Christian refugees take refuge in Erbil, Iraq on August 9, 2014. / Fr. Firas Benham Benoka.

Christians and other religious minorities who have fled areas in Iraq that have fallen under Islamic State control are now helping one another to survive as refugees, an aid worker said.

"They themselves have been displaced and they're going around caring for those who are in need, who are in situations like they are," Todd Daniels, International Christian Concern regional manager for the Middle East, told CNA Aug. 27.

Last week, Daniels was in Iraq, where it is estimated that more than 1 million people have fled from their homes amid the invasion of the radical Islamic State, also known as ISIS. The militant group has taken control of numerous cities and ordered Christians and other religious minorities to convert, pay a tax known as a jizya, or be killed.

The fleeing Iraqis – including Christians and other religious minorities – have sought refuge in other areas, such as the northern city of Erbil.

Daniels said that while the situation is desperate, there is much hope in the way religious communities and refugees are working to improve life there.

"Probably one of the most striking impressions was just the activeness of the local churches," he said. "From morning to night they're out there providing aid, providing relief and actually, a lot of the man power, for the groups we were working with by people who themselves have been displaced."

Aid groups and local churches are working to provide support, but humanitarian needs are "still very, very great."

Some refugees hope that international security forces will help create a safe haven for Christians and other religious minorities, while others are just trying to grasp the reality that they will most likely never return to their homes.

"There's really a feeling of not knowing what to do," Daniels said.

Schools, parks and even unfinished shopping centers have been transformed into temporary housing, sometimes sheltering as many as 700 people.
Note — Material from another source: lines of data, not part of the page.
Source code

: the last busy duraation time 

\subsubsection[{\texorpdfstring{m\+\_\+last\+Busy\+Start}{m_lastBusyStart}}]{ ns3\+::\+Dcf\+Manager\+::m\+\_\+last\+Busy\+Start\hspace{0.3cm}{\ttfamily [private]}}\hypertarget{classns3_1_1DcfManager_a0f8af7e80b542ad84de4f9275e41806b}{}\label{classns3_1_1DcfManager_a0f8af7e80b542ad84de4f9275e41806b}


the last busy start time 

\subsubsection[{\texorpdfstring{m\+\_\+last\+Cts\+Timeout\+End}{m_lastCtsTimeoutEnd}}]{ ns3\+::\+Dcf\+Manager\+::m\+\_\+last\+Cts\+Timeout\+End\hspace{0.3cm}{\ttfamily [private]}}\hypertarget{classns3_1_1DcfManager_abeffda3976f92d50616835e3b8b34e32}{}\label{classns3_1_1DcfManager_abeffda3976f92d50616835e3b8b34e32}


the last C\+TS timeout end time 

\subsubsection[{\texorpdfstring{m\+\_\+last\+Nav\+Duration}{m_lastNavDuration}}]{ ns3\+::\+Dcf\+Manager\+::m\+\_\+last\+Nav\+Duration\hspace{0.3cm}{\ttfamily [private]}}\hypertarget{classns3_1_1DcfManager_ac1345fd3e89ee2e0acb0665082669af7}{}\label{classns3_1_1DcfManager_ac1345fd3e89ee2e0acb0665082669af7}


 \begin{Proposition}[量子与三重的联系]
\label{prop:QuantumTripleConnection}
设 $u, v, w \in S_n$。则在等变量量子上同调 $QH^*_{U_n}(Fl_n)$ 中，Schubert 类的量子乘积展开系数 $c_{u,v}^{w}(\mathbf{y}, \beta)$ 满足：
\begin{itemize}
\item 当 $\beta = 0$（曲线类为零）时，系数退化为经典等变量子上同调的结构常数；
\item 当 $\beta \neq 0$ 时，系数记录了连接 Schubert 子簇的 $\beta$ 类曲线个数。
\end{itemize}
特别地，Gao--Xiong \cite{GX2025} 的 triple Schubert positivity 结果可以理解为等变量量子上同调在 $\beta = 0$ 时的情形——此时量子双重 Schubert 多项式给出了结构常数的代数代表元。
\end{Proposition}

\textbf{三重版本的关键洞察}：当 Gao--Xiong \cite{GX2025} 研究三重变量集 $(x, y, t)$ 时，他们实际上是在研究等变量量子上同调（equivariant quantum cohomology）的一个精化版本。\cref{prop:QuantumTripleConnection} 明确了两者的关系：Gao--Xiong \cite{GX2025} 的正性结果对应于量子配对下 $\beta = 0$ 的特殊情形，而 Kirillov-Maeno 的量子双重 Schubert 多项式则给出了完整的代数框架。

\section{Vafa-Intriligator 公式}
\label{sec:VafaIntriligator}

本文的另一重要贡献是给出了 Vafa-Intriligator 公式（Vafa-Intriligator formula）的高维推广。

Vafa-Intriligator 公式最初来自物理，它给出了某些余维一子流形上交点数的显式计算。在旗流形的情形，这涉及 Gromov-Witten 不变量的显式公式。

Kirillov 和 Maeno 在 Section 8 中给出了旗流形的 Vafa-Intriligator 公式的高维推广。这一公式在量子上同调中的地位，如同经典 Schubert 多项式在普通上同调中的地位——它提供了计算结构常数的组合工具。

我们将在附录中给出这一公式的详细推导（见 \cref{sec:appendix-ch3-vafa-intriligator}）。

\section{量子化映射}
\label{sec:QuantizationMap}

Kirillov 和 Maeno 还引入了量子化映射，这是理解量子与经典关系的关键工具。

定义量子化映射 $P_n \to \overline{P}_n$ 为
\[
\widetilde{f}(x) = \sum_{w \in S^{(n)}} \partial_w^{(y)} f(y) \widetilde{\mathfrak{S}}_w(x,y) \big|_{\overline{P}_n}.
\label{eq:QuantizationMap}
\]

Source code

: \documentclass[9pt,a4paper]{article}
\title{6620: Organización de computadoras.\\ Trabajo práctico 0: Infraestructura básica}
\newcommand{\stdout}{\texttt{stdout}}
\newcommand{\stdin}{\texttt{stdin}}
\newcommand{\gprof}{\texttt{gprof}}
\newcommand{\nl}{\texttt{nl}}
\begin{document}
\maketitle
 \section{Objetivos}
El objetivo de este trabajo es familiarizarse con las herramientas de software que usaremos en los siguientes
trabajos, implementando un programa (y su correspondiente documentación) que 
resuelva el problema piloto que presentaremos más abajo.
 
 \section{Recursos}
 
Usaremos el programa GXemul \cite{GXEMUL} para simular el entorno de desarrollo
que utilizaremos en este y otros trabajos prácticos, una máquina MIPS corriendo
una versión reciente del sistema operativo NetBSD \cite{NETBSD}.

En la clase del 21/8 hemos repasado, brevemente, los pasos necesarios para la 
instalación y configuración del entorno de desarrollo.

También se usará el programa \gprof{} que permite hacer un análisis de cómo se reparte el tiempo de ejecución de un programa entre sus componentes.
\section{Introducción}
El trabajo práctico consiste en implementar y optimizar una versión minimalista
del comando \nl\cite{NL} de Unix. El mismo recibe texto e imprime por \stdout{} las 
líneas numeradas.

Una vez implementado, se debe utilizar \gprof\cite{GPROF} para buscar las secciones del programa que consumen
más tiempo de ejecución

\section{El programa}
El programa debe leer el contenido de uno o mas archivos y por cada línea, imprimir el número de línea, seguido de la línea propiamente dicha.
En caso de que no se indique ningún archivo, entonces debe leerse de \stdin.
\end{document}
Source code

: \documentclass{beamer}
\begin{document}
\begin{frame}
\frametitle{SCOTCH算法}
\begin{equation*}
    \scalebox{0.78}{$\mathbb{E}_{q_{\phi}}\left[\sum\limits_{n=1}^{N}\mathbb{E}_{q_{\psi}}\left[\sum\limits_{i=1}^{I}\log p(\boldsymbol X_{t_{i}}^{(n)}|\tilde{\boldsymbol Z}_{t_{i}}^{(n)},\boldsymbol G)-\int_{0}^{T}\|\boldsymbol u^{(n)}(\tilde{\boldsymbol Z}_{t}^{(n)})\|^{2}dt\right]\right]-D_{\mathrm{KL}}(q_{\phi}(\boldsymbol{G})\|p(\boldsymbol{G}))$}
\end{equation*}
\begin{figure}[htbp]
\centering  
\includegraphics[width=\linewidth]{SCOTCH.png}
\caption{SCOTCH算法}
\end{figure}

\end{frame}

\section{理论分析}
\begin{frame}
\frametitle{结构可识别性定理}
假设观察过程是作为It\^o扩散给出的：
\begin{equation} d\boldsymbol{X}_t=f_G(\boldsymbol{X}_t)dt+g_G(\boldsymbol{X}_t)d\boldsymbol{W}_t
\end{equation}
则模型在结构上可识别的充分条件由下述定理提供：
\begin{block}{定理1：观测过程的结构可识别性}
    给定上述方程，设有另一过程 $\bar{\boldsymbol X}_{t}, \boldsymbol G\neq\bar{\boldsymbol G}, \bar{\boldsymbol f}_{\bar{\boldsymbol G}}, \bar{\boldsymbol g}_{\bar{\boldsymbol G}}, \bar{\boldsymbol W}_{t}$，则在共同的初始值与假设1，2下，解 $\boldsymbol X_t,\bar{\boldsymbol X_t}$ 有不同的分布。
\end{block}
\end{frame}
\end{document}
In what used to be a single kindergarten classroom, 25 families – roughly 100 people – have taken up residence, he said.

In one of the make-shift homes in an old school, Daniels described how he met a mother and her 15-day-old baby on one floor and a 95-year-old woman who fled with three generations of her family on another.

"That was just a really striking portrait of the level of people who have been affected by this that have now left their homes and really been forced to leave with basically nothing more, in many cases, than the clothes on their backs," he said. "Their lives have been turned upside down by this."

The most immediate need for the refugees in Erbil is basic humanitarian aid, which International Christian Concern and other groups have been giving in the form of food, clean drinking water, mattresses and medical attention. However, with so many refugees, much more aid is needed than is being provided at this time.

"You treat a few and there's a dozen more that you just don't have time or resources to get to," Daniels said.

He also noted that the refugees will soon face a new challenge. Temperatures in Erbil have been averaging 110°F, but with winter just a few months away, the cold will pose a large threat for those living outside.

Those who are able to help can do so by donating to humanitarian aid groups and charities as well as contacting their governments to encourage them to address the situation.

"It seems obvious that the Kurdish government (and) the Baghdad government on their own are not going to be able to deal with the security threat posed by ISIS as well as the humanitarian response," he said. "So they are going to need very clear leadership from outside governments."